Artif Intell Med. 2005 Sep-Oct;35(1-2):107-19. doi: 10.1016/j.artmed.2005.02.005.
The gene promoter region controls transcriptional initiation of a gene, which is the most important step in gene regulation. In-silico detection of promoter region in genomic sequences has a number of applications in gene discovery and understanding gene expression regulation. However, computational prediction of eukaryotic poly-II promoters has remained a difficult task. This paper introduces a novel statistical technique for detecting promoter regions in long genomic sequences.
A number of existing techniques analyze the occurrence frequencies of oligonucleotides in promoter sequences as compared to other genomic regions. In contrast, the present work studies the positional densities of oligonucleotides in promoter sequences. The analysis does not require any non-promoter sequence dataset or any model of the background oligonucleotide content of the genome. The statistical model learnt from a dataset of promoter sequences automatically recognizes a number of transcription factor binding sites simultaneously with their occurrence positions relative to the transcription start site. Based on this model, a continuous naïve Bayes classifier is developed for the detection of human promoters and transcription start sites in genomic sequences.
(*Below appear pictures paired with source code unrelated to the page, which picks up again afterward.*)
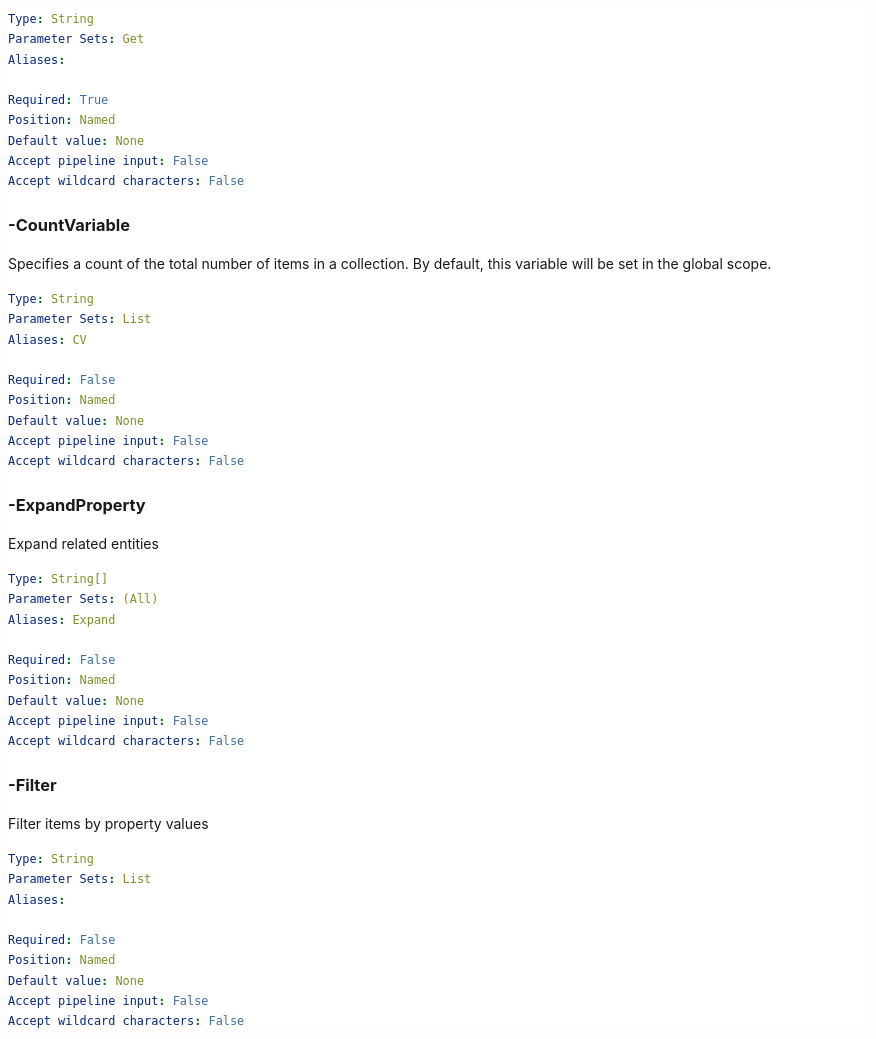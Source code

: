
 ```yaml
Type: String
Parameter Sets: Get
Aliases:

Required: True
Position: Named
Default value: None
Accept pipeline input: False
Accept wildcard characters: False
```

### -CountVariable
Specifies a count of the total number of items in a collection.
By default, this variable will be set in the global scope.

```yaml
Type: String
Parameter Sets: List
Aliases: CV

Required: False
Position: Named
Default value: None
Accept pipeline input: False
Accept wildcard characters: False
```

### -ExpandProperty
Expand related entities

```yaml
Type: String[]
Parameter Sets: (All)
Aliases: Expand

Required: False
Position: Named
Default value: None
Accept pipeline input: False
Accept wildcard characters: False
```

### -Filter
Filter items by property values

```yaml
Type: String
Parameter Sets: List
Aliases:

Required: False
Position: Named
Default value: None
Accept pipeline input: False
Accept wildcard characters: False
```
The present study extends the scope of statistical models in general promoter modeling and prediction. Promoter sequence features learnt by the model correlate well with known biological facts. Results of human transcription start site prediction compare favorably with existing 2nd generation promoter prediction tools.
基因启动子区域控制基因的转录起始,这是基因调控中最重要的步骤。在基因组序列中通过计算机模拟检测启动子区域在基因发现和理解基因表达调控方面有许多应用。然而,真核生物聚合酶II启动子的计算预测仍然是一项艰巨的任务。本文介绍了一种用于检测长基因组序列中启动子区域的新型统计技术。
许多现有技术通过比较启动子序列与其他基因组区域中寡核苷酸的出现频率来进行分析。相比之下,本研究考察启动子序列中寡核苷酸的位置密度。该分析不需要任何非启动子序列数据集或基因组背景寡核苷酸含量的任何模型。从启动子序列数据集中学习到的统计模型会同时自动识别多个转录因子结合位点及其相对于转录起始位点的出现位置。基于此模型,开发了一种连续朴素贝叶斯分类器,用于检测基因组序列中的人类启动子和转录起始位点。
本研究扩展了统计模型在一般启动子建模和预测方面的范围。该模型所学习到的启动子序列特征与已知生物学事实高度相关。人类转录起始位点预测结果与现有的第二代启动子预测工具相比更具优势。